ブラームスの歌曲というのは、独特の転調があるし、メロディーがちょっと風変わりなんで、歌いにくいところがある。でも、その独特な味が面白いように思う。ノーマンとパーソンのCDは、反対にクセのない音楽。本当はもっとドラマがあるようにも思うんだけど、その辺、物足りないものを感じたのも確か。Die Melodien zieht es mirは、長く記憶に残りそうないい旋律だと思う(これも歌いやすいというと、ちょっと違うのかもしれないけど)。

Mozart, Wolfgan Amadeus. Sinfonia Concertante for Violin, Viola, and Orchestra in E flat Major, K. 364 (320d). Itzhak Perlman; Pinchas Zukerman, viola; Israle Philharmonic Orchestra; Zubin Mehta, conductor. Deutsche Grammophon 415 486-2.

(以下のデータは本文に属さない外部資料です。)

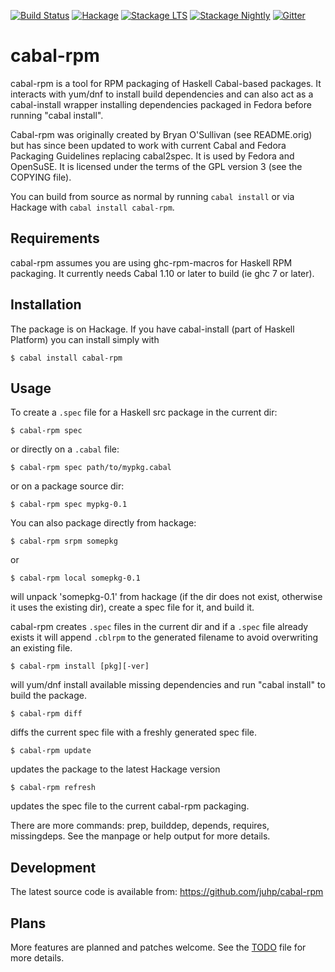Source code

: [![Build Status](https://travis-ci.org/juhp/cabal-rpm.png)](https://travis-ci.org/juhp/cabal-rpm)
[![Hackage](http://img.shields.io/hackage/v/cabal-rpm.png)](http://hackage.haskell.org/package/cabal-rpm)
[![Stackage LTS](http://stackage.org/package/cabal-rpm/badge/lts)](http://stackage.org/lts/package/cabal-rpm)
[![Stackage Nightly](http://stackage.org/package/cabal-rpm/badge/nightly)](http://stackage.org/nightly/package/cabal-rpm)
[![Gitter](https://badges.gitter.im/Join%20Chat.svg)](https://gitter.im/juhp/cabal-rpm?utm_source=badge&utm_medium=badge&utm_content=badge)

# cabal-rpm

cabal-rpm is a tool for RPM packaging of Haskell Cabal-based packages.
It interacts with yum/dnf to install build dependencies and can also act as
a cabal-install wrapper installing dependencies packaged in Fedora before
running "cabal install".

Cabal-rpm was originally created by Bryan O'Sullivan (see README.orig)
but has since been updated to work with current Cabal and Fedora Packaging
Guidelines replacing cabal2spec.  It is used by Fedora and OpenSuSE.
It is licensed under the terms of the GPL version 3 (see the COPYING file).

You can build from source as normal by running `cabal install`
or via Hackage with `cabal install cabal-rpm`.

## Requirements
cabal-rpm assumes you are using ghc-rpm-macros for Haskell RPM packaging.
It currently needs Cabal 1.10 or later to build (ie ghc 7 or later).

## Installation
The package is on Hackage. If you have cabal-install (part of Haskell Platform)
you can install simply with

    $ cabal install cabal-rpm

## Usage
To create a `.spec` file for a Haskell src package in the current dir:

    $ cabal-rpm spec

or directly on a `.cabal` file:

    $ cabal-rpm spec path/to/mypkg.cabal

or on a package source dir:

    $ cabal-rpm spec mypkg-0.1

You can also package directly from hackage:

    $ cabal-rpm srpm somepkg

or

    $ cabal-rpm local somepkg-0.1

will unpack 'somepkg-0.1' from hackage
(if the dir does not exist, otherwise it uses the existing dir),
create a spec file for it, and build it.

cabal-rpm creates `.spec` files in the current dir
and if a `.spec` file already exists it will append `.cblrpm`
to the generated filename to avoid overwriting an existing file.

    $ cabal-rpm install [pkg][-ver]

will yum/dnf install available missing dependencies and
run "cabal install" to build the package.

    $ cabal-rpm diff

diffs the current spec file with a freshly generated spec file.

    $ cabal-rpm update

updates the package to the latest Hackage version

    $ cabal-rpm refresh

updates the spec file to the current cabal-rpm packaging.

There are more commands: prep, builddep, depends, requires, missingdeps.
See the manpage or help output for more details.

## Development
The latest source code is available from: https://github.com/juhp/cabal-rpm

## Plans
More features are planned and patches welcome.
See the [TODO](TODO) file for more details.
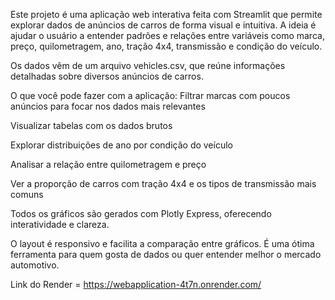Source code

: Este projeto é uma aplicação web interativa feita com Streamlit que permite explorar dados de anúncios de carros de forma visual e intuitiva. A ideia é ajudar o usuário a entender padrões e relações entre variáveis como marca, preço, quilometragem, ano, tração 4x4, transmissão e condição do veículo.

Os dados vêm de um arquivo vehicles.csv, que reúne informações detalhadas sobre diversos anúncios de carros.

O que você pode fazer com a aplicação:
Filtrar marcas com poucos anúncios para focar nos dados mais relevantes

Visualizar tabelas com os dados brutos

Explorar distribuições de ano por condição do veículo

Analisar a relação entre quilometragem e preço

Ver a proporção de carros com tração 4x4 e os tipos de transmissão mais comuns

Todos os gráficos são gerados com Plotly Express, oferecendo interatividade e clareza.

O layout é responsivo e facilita a comparação entre gráficos. É uma ótima ferramenta para quem gosta de dados ou quer entender melhor o mercado automotivo.

Link do Render = https://webapplication-4t7n.onrender.com/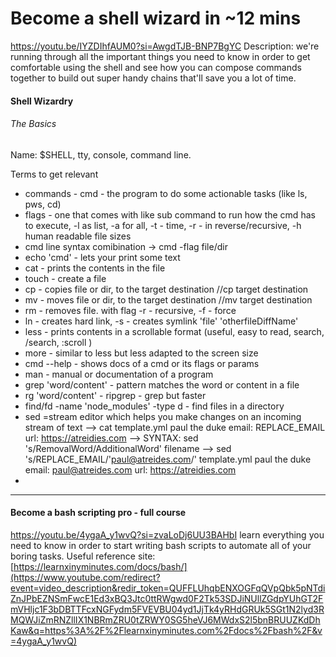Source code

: # Become a shell wizard in ~12 mins

https://youtu.be/IYZDIhfAUM0?si=AwgdTJB-BNP7BgYC
Description:
we're running through all the important things you need to know in order to get comfortable using the shell and see how you can compose commands together to build out super handy chains that'll save you a lot of time.

#### Shell Wizardry
###### The Basics
Name: $SHELL, tty, console, command line.

Terms to get relevant

+ commands - cmd - the program to do some actionable tasks (like ls, pws, cd)
+ flags - one that comes with like sub command to run how the cmd has to execute, -l as list, -a for all, -t - time, -r - in reverse/recursive, -h human readable file sizes
+ cmd line syntax comibination -> cmd -flag file/dir
+ echo 'cmd' - lets your print some text
+ cat - prints the contents in the file
+ touch - create a file
+ cp - copies file or dir, to the target destination //cp target destination
+ mv - moves file or dir, to the target destination //mv target destination
+ rm - removes file. with flag -r - recursive, -f - force
+ ln - creates hard link, -s - creates symlink 'file' 'otherfileDiffName'
+ less - prints contents in a scrollable format (useful, easy to read, search, /search, :scroll )
+ more - similar to less but less adapted to the screen size
+ cmd --help - shows docs of a cmd or its flags or params
+ man - manual or documentation of a program
+ grep 'word/content' - pattern matches the word or content in a file
+ rg 'word/content' - ripgrep - grep but faster
+ find/fd -name 'node_modules' -type d - find files in a directory
+ sed =stream editor which helps you make changes on an incoming stream of text
--> cat template.yml
	paul the duke
	email: REPLACE_EMAIL
	url: https://atreidies.com
--> SYNTAX: sed 's/RemovalWord/AdditionalWord' filename
--> sed 's/REPLACE_EMAIL/'paul@atreides.com/' template.yml
	paul the duke
	email: paul@atreides.com
	url: https://atreidies.com
+ 


---
#### Become a bash scripting pro - full course

https://youtu.be/4ygaA_y1wvQ?si=zvaLoDj6UU3BAHbI
learn everything you need to know in order to start writing bash scripts to automate all of your boring tasks. Useful reference site: [https://learnxinyminutes.com/docs/bash/](https://www.youtube.com/redirect?event=video_description&redir_token=QUFFLUhqbENXOGFqQVpQbk5pNTdiZnJPbEZNSmFwcE1Ed3xBQ3Jtc0ttRWgwd0F2Tk53SDJiNUllZGdpYUhGT2FmVHljc1F3bDBTTFcxNGFydm5FVEVBU04yd1JjTk4yRHdGRUk5SGt1N2lyd3RMQWJiZmRNZllIX1NBRmZRU0tZRWY0SG5heVJ6MWdxS2l5bnBRUUZKdDhKaw&q=https%3A%2F%2Flearnxinyminutes.com%2Fdocs%2Fbash%2F&v=4ygaA_y1wvQ)


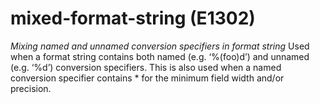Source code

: # mixed-format-string (E1302)

*Mixing named and unnamed conversion specifiers in format string* Used
when a format string contains both named (e.g. ‘%(foo)d’) and unnamed
(e.g. ‘%d’) conversion specifiers. This is also used when a named
conversion specifier contains \* for the minimum field width and/or
precision.
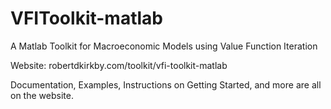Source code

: # VFIToolkit-matlab
A Matlab Toolkit for Macroeconomic Models using Value Function Iteration

Website: robertdkirkby.com/toolkit/vfi-toolkit-matlab

Documentation, Examples, Instructions on Getting Started, and more are all on the website.
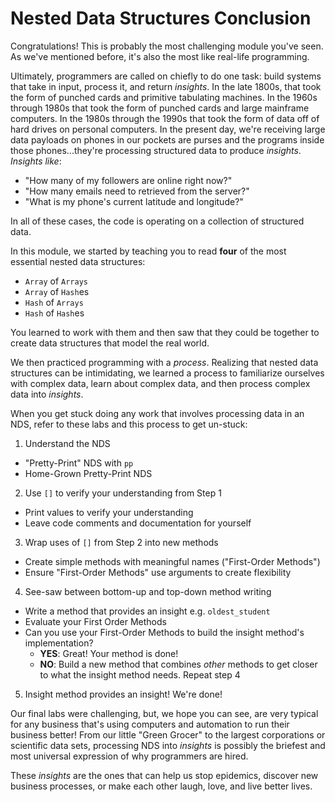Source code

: # Nested Data Structures Conclusion

Congratulations! This is probably the most challenging module you've seen. As
we've mentioned before, it's also the most like real-life programming.

Ultimately, programmers are called on chiefly to do one task: build systems
that take in input, process it, and return _insights_. In the late 1800s, that
took the form of punched cards and primitive tabulating machines. In the 1960s
through 1980s that took the form of punched cards and large mainframe
computers. In the 1980s through the 1990s that took the form of data off of
hard drives on personal computers. In the present day, we're receiving large
data payloads on phones in our pockets are purses and the programs inside those
phones...they're processing structured data to produce _insights_. _Insights
like_:

* "How many of my followers are online right now?"
* "How many emails need to retrieved from the server?"
* "What is my phone's current latitude and longitude?"

In all of these cases, the code is operating on a collection of structured data.

In this module, we started by teaching you to read **four** of the most
essential nested data structures:

* `Array` of `Arrays`
* `Array` of `Hash`es
* `Hash` of `Arrays`
* `Hash` of `Hash`es

You learned to work with them and then saw that they could be together to
create data structures that model the real world.

We then practiced programming with a _process_. Realizing that nested data
structures can be intimidating, we learned a process to familiarize ourselves
with complex data, learn about complex data, and then process complex data into
_insights_.

When you get stuck doing any work that involves processing data in an NDS,
refer to these labs and this process to get un-stuck:

1. Understand the NDS
  * "Pretty-Print" NDS with `pp`
  * Home-Grown Pretty-Print NDS
2. Use `[]` to verify your understanding from Step 1
  * Print values to verify your understanding
  * Leave code comments and documentation for yourself
3. Wrap uses of `[]` from Step 2 into new methods
  * Create simple methods with meaningful names ("First-Order Methods")
  * Ensure "First-Order Methods" use arguments to create flexibility
4. See-saw between bottom-up and top-down method writing
  * Write a method that provides an insight e.g. `oldest_student`
  * Evaluate your First Order Methods
  * Can you use your First-Order Methods to build the insight method's
    implementation?
    * **YES**: Great! Your method is done!
    * **NO**: Build a new method that combines _other_ methods to get closer to what the insight method needs. Repeat step 4
5. Insight method provides an insight! We're done!

Our final labs were challenging, but, we hope you can see, are very typical for
any business that's using computers and automation to run their business
better! From our little "Green Grocer" to the largest corporations
or scientific data sets, processing NDS into _insights_ is possibly the
briefest and most universal expression of why programmers are hired.

These _insights_ are the ones that can help us stop epidemics, discover new
business processes, or make each other laugh, love, and live better lives.

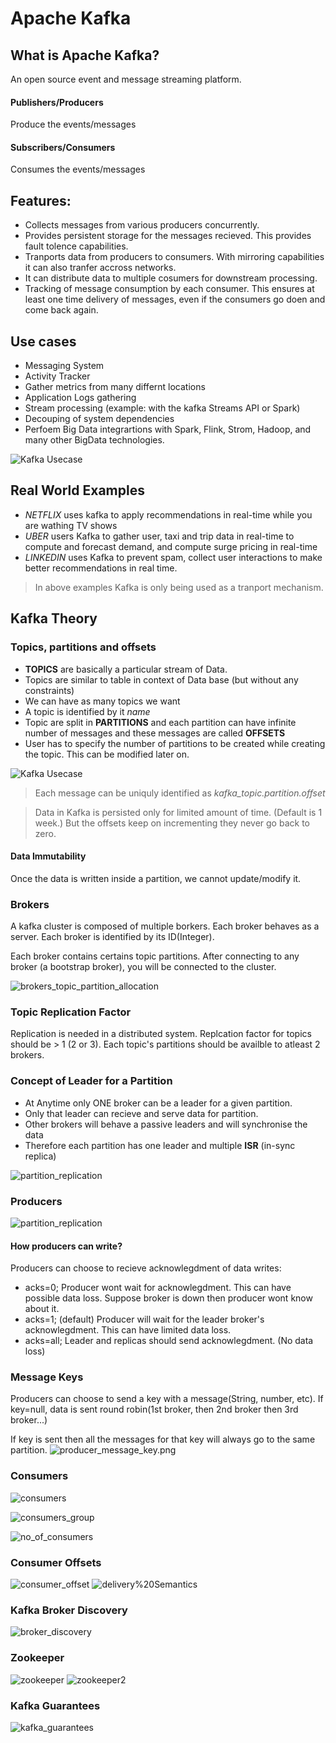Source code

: # Apache Kafka
## What is Apache Kafka?
An open source event and message streaming platform.
#### Publishers/Producers
Produce the events/messages
#### Subscribers/Consumers
Consumes the events/messages

## Features:
- Collects messages from various producers concurrently.
- Provides persistent storage for the messages recieved. This provides fault tolence capabilities.
- Tranports data from producers to consumers. With mirroring capabilities it can also tranfer accross networks.
- It can distribute data to multiple cosumers for downstream processing.
- Tracking of message consumption by each consumer. This ensures at least one time delivery of messages, even if the consumers go doen and come back again.

## Use cases
- Messaging System
- Activity Tracker
- Gather metrics from many differnt locations
- Application Logs gathering
- Stream processing (example: with the kafka Streams API or Spark)
- Decouping of system dependencies
- Perfoem Big Data integrartions with Spark, Flink, Strom, Hadoop, and many other BigData technologies.

![Kafka Usecase](KafkaUsecase.png)

## Real World Examples
- *NETFLIX* uses kafka to apply recommendations in real-time while you are wathing TV shows
- *UBER* users Kafka to gather user, taxi and trip data in real-time to compute and forecast demand, and compute surge pricing in real-time
- *LINKEDIN* uses Kafka to prevent spam, collect user interactions to make better recommendations in real time.
> In above examples Kafka is only being used as a tranport mechanism.

## Kafka Theory

### Topics, partitions and offsets
- **TOPICS** are basically a particular stream of Data.
- Topics are similar to table in context of Data base (but without any constraints)
- We can have as many topics we want
- A topic is identified by it *name*  
- Topic are split in **PARTITIONS** and each partition can have infinite number of messages and these messages are called **OFFSETS**
- User has to specify the number of partitions to be created while creating the topic. This can be modified later on.

![Kafka Usecase](kafka-topics.png)

> Each message can be uniquly identified as *kafka_topic.partition.offset*

> Data in Kafka is persisted only for limited amount of time. (Default is 1 week.) But the offsets keep on incrementing they never go back to zero.

#### Data Immutability
Once the data is written inside a partition, we cannot update/modify it.

### Brokers
A kafka cluster is composed of multiple borkers. Each broker behaves as a server. Each broker is identified by its ID(Integer).

Each broker contains certains topic partitions. After connecting to any broker (a bootstrap broker), you will be connected to the cluster.

![brokers_topic_partition_allocation](brokers_topic_partition_allocation.png)

### Topic Replication Factor
Replication is needed in a distributed system.
Replcation factor for topics should be > 1 (2 or 3). Each topic's partitions should be availble to atleast 2 brokers.

### Concept of Leader for a Partition
- At Anytime only ONE broker can be a leader for a given partition.
- Only that leader can recieve and serve data for partition.
- Other brokers will behave a passive leaders and will synchronise the data
- Therefore each partition has one leader and multiple **ISR** (in-sync replica)

![partition_replication](partition_replication.png)

### Producers
![partition_replication](producers.png)

#### How producers can write?
Producers can choose to recieve acknowlegdment of data writes:

- acks=0; Producer wont wait for acknowlegdment. This can have possible data loss. Suppose broker is down then producer wont know about it.
- acks=1; (default) Producer will wait for the leader broker's acknowlegdment. This can have limited data loss.
- acks=all; Leader and replicas should send acknowlegdment. (No data loss)

### Message Keys
Producers can choose to send a key with a message(String, number, etc). If key=null, data is sent round robin(1st broker, then 2nd broker then 3rd broker...)

If key is sent then all the messages for that key will always go to the same partition.
![producer_message_key.png](producer_message_key.png)

### Consumers
![consumers](consumers.png)

![consumers_group](consumers_group.png)

![no_of_consumers](no_of_consumers.png)

### Consumer Offsets
![consumer_offset](consumer_offset.png)
![delivery%20Semantics](delivery%20Semantics.png)

### Kafka Broker Discovery
![broker_discovery](broker_discovery.png)

### Zookeeper
![zookeeper](zookeeper.png)
![zookeeper2](zookeeper2.png)

### Kafka Guarantees
![kafka_guarantees](kafka_guarantees.png)

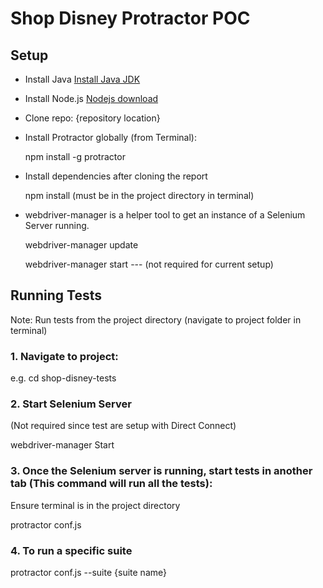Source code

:Shop Disney Protractor POC
=============

Setup
---------

- Install Java [Install Java JDK](http://www.oracle.com/technetwork/java/javase/downloads/index-jsp-138363.html)

- Install Node.js [Nodejs download](https://nodejs.org/en/)

- Clone repo: {repository location}

- Install Protractor globally (from Terminal):

   npm install -g protractor

- Install dependencies after cloning the report

   npm install (must be in the project directory in terminal)

- webdriver-manager is a helper tool to get an instance of a Selenium Server running.

   webdriver-manager update

   webdriver-manager start  --- (not required for current setup)

Running Tests
------------

Note: Run tests from the project directory (navigate to project folder in terminal)

### 1. Navigate to project:

e.g. cd shop-disney-tests

### 2. Start Selenium Server

   (Not required since test are setup with Direct Connect)

webdriver-manager Start

### 3. Once the Selenium server is running, start tests in another tab (This command will run all the tests):

   Ensure terminal is in the project directory

protractor conf.js

### 4. To run a specific suite

protractor conf.js --suite {suite name}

「音楽が分からない」というのがどういう意味を持つのか、というのは難しい哲学的な論争になりそうだけれど、私は、この《シンフォニア・コンチェルタンテ》というのは、今一つ楽しみ方が分かってない曲の一つ。古楽で聴くと、印象も変わるかな?


01.6.10.

China. Red Army Men Brave All Difficulties of the Long March: Long March Song Cycle. 紅軍不怕遠征難 中国唱片(China Record)CCD-93/296

(抗日戦争時代の)日本軍と国民軍に対する、(共産党に支えられた)紅軍の強さを高らかに歌い上げる、西洋の管弦楽と民族楽器、合唱のための組曲。4人の作曲家による共作。大陸中国の人にとってはかなり有名な作品のようだ。こういう共産党、文化大革命時代の音楽というのは、どこで買えるんだろう。これは中国の人に借りたCDだけど。歌詞カードがないので、詳しい内容は分からないが、歴史的な出来事を描写したり、特定の場所の美しさを称えるもので、ナレーターとオーケストラが交互に入り、物語的に楽しめるものだろうと考えている。

うちの大学には、中国音楽をやる先生はいないけれど、こういう時代の中国音楽って、やっぱり知っておく必要があるんじゃないかなあ。ま、もっとも日本音楽だって伝統音楽中心なんだけど。(05.9.8. 訂正)


01.6.14.

昨日は、法学部の図書館に行って、ラジオの法律関係の調査をする。アメリカ政府の、ラジオに対する考え方を探るためだ。まさに国民的レベルにまで発展した当時のネットワーク放送網だが、一方で、それらすべてが民間放送であるところが、アメリカらしいところである(後に公共放送はできたが)。いわゆる「検閲」にはしないと明言する一方、ラジオの公共性を考えろというような文言もあり、間接的に内容に踏み込むことができるようにも見える。微妙なところだ。当時流行していたジャズの放送に影響したのは、間違いのないところだろう。

そして今日は、ニューヨーク州立大学図書館から電子メールが届く。ついにフィリップ・ジェームズの《放送局WGBZX》の楽譜が入手できるかもしれない。1932年、NBCによって行われたラジオのための作品コンクールで第1位を取った作品で、当時の額で5000ドルもの賞金が出たというシロモノ。一方では、後の雑誌記事を読んでいると、とんだお笑い草にもなっているともいう。はたしてどういう作品なのか、楽しみだ。

日本の方では、久しぶりに新聞記事を書くことになった。今自分がやっている論文の主題と、現在のアメリカの作曲界を絡めた内容だ。しかし、雑誌とは違い、時事性、社会性、シャープな文体が求められるので、新鮮な気持ちであった。いやいや、面白くなってきましたね〜。


01.6.24.

新聞記事の方は、タイムリーな話題をもっと盛り込んだものがいいとのことで、書き直すこととした。しかし、月一度の連載になる可能性もあり、忙しくなりそうだ。